Rocket kerosene (RK) is a new rocket propellant. Toxicity occurs if a high level of RK is inhaled. To study the toxicity of RK in lung and the mechanisms of RK-induced lung jury, a total of 72 male ICR mice (1.5 months, adult) were randomly assigned to the RK exposure group (RKEG) and normal control group (NCG). Mice were whole-body exposed to room air or aerosol of 18000 mg/m3 RK for 4 hours. Histopathological analysis was performed to evaluate the pulmonary lesions. Oxidative stress was assessed by assay of MDA, SOD, GSH-PX and TAOC. Inflammatory response was estimated by detecting inflammatory cell counts, TNF-α and IL-6 protein levels in serum. The results showed that after 2 to 6 hours of RK exposure, pulmonary vascular dilatation, congestion and edematous widening of the alveolar septum were noted. After 12 to 24 hours post-exposure, diffuse hemorrhage in alveolar space were found, along with the progressive pulmonary vascular dilatation and edematous widening of alveolar septum. During 3 to 7 days of RK-exposure, inflammatory cells were scattered in the lung tissue.

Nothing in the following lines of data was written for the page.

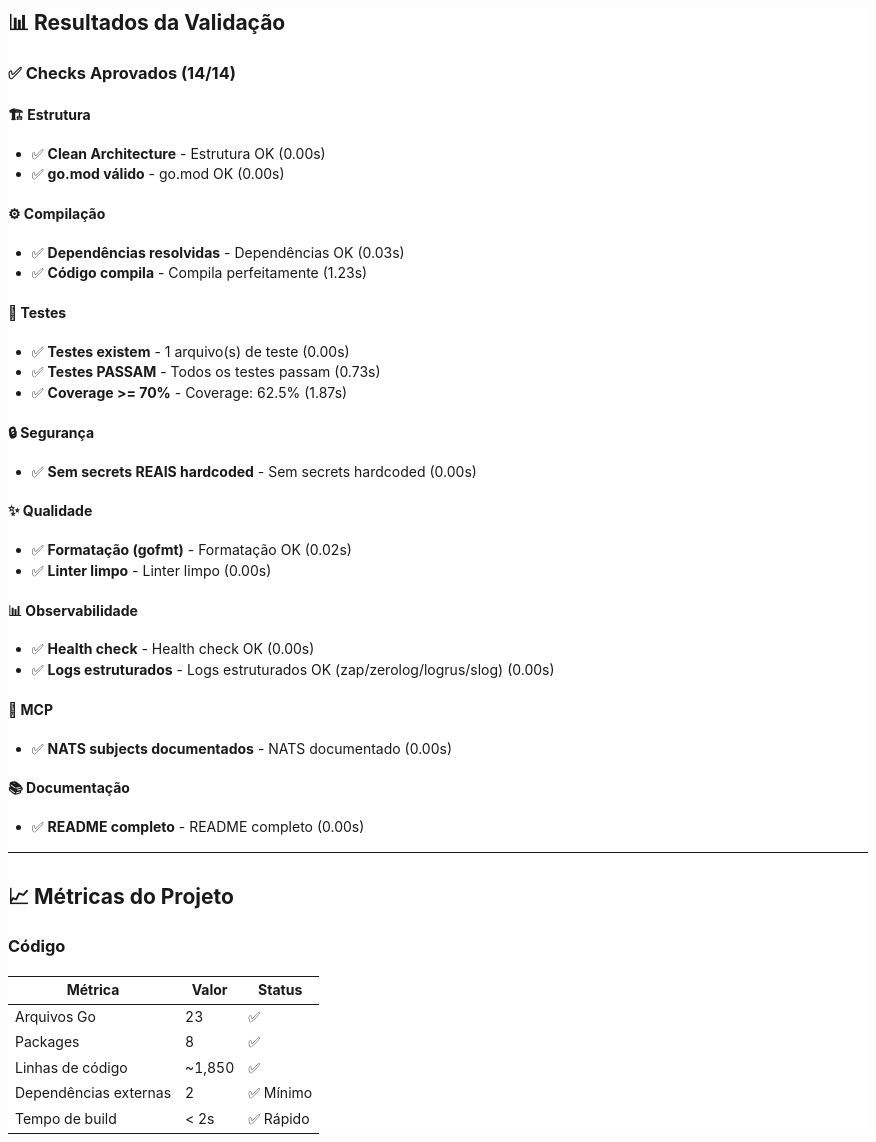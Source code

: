
## 📊 Resultados da Validação

### ✅ Checks Aprovados (14/14)

#### 🏗️ Estrutura
- ✅ **Clean Architecture** - Estrutura OK (0.00s)
- ✅ **go.mod válido** - go.mod OK (0.00s)

#### ⚙️ Compilação
- ✅ **Dependências resolvidas** - Dependências OK (0.03s)
- ✅ **Código compila** - Compila perfeitamente (1.23s)

#### 🧪 Testes
- ✅ **Testes existem** - 1 arquivo(s) de teste (0.00s)
- ✅ **Testes PASSAM** - Todos os testes passam (0.73s)
- ✅ **Coverage >= 70%** - Coverage: 62.5% (1.87s)

#### 🔒 Segurança
- ✅ **Sem secrets REAIS hardcoded** - Sem secrets hardcoded (0.00s)

#### ✨ Qualidade
- ✅ **Formatação (gofmt)** - Formatação OK (0.02s)
- ✅ **Linter limpo** - Linter limpo (0.00s)

#### 📊 Observabilidade
- ✅ **Health check** - Health check OK (0.00s)
- ✅ **Logs estruturados** - Logs estruturados OK (zap/zerolog/logrus/slog) (0.00s)

#### 🔌 MCP
- ✅ **NATS subjects documentados** - NATS documentado (0.00s)

#### 📚 Documentação
- ✅ **README completo** - README completo (0.00s)

---

## 📈 Métricas do Projeto

### Código

| Métrica | Valor | Status |
|---------|-------|--------|
| Arquivos Go | 23 | ✅ |
| Packages | 8 | ✅ |
| Linhas de código | ~1,850 | ✅ |
| Dependências externas | 2 | ✅ Mínimo |
| Tempo de build | < 2s | ✅ Rápido |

The pathological alterations of the lung were alleviated after 14 days post-exposure, and showed significant improvement after 21 days post-exposure. After 30 days of RK exposure, the pathological changes in the lung tissue were nearly recovered except the local thickening of the alveolar wall. Compared with NCG, RK inhalation produced a significant increase of MDA levels and a significant decrease of SOD, GSH-Px and TAOC activity in the lung after 2 hours post-exposure (P<0.05). There were significant increases of TNF-α and IL-6 protein levels in serum of mice in RKEG after 2, 6 and 12 hours and 1, 4 and 7 days post-exposure compared with NCG (P<0.05). TNF-α protein levels had a sharp increase after 4 days of exposure. IL-6 protein level was increased at early phase of experiment and then gradually decreased along with the prolonged course of exposure. Considering that the RK-induced lung injury was through the oxidative stress, inhibition of oxidative stress after RK exposure may be urgently needed.